Your instructions:
Copy each line below in which the string "PASSWORDS" occurs.

Records supplied:

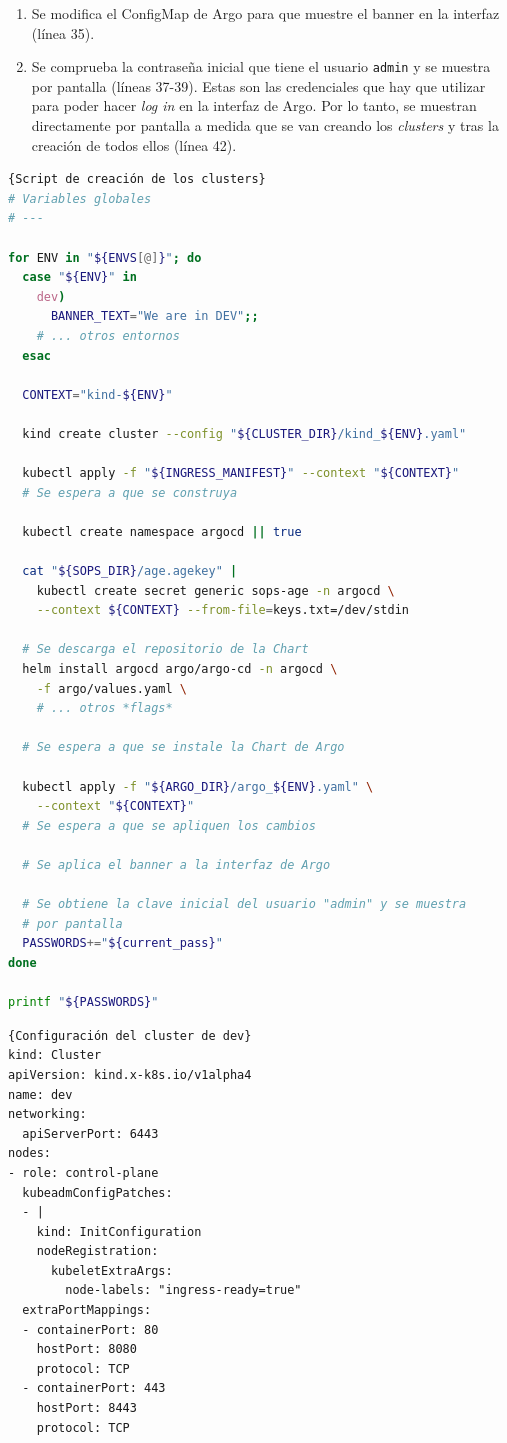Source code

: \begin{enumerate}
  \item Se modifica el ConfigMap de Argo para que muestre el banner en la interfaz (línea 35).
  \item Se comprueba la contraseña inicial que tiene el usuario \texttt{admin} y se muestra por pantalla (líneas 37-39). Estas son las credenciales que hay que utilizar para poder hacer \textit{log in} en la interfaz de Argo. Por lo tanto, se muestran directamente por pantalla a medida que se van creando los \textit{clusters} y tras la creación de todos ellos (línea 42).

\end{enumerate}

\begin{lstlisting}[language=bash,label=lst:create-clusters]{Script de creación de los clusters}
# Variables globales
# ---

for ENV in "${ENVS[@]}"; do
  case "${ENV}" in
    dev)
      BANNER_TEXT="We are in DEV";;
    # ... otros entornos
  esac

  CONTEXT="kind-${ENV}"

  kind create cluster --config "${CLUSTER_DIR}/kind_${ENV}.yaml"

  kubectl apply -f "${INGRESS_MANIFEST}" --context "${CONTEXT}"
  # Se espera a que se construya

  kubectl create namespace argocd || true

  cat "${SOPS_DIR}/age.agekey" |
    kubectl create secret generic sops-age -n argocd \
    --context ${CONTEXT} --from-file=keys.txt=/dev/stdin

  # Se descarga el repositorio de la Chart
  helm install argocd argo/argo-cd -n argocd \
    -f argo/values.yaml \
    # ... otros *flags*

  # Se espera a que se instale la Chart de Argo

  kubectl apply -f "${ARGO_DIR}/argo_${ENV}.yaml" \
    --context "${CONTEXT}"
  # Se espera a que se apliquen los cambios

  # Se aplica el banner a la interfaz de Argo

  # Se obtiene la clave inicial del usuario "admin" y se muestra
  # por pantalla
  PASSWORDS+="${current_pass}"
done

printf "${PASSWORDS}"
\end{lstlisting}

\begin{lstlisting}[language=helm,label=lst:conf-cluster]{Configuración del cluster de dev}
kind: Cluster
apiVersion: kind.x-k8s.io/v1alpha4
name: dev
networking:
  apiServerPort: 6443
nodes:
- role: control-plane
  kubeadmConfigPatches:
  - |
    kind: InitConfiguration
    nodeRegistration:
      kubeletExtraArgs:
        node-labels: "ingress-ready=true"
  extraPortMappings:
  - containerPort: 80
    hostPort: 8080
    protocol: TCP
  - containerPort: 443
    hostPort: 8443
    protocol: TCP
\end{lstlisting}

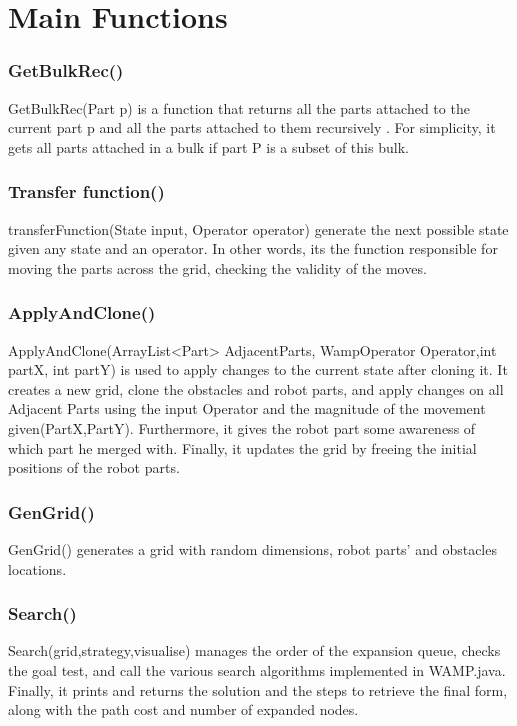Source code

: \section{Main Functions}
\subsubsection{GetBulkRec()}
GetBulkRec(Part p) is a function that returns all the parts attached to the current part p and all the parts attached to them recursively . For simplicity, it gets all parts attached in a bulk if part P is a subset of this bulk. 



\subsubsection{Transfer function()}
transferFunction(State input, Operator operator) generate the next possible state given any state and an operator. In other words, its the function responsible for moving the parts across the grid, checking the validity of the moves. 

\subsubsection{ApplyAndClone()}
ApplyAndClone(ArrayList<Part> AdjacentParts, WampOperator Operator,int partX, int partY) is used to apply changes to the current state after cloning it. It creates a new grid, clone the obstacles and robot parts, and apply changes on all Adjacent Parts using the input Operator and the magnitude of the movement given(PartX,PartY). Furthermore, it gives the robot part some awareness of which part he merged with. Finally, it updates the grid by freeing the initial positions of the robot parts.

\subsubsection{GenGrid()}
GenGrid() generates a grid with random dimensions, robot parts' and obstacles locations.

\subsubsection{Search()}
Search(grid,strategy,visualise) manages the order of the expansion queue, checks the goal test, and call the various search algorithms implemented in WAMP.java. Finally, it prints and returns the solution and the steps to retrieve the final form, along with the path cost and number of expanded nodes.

Output below:
  PASSWORDS+="${current_pass}"
printf "${PASSWORDS}"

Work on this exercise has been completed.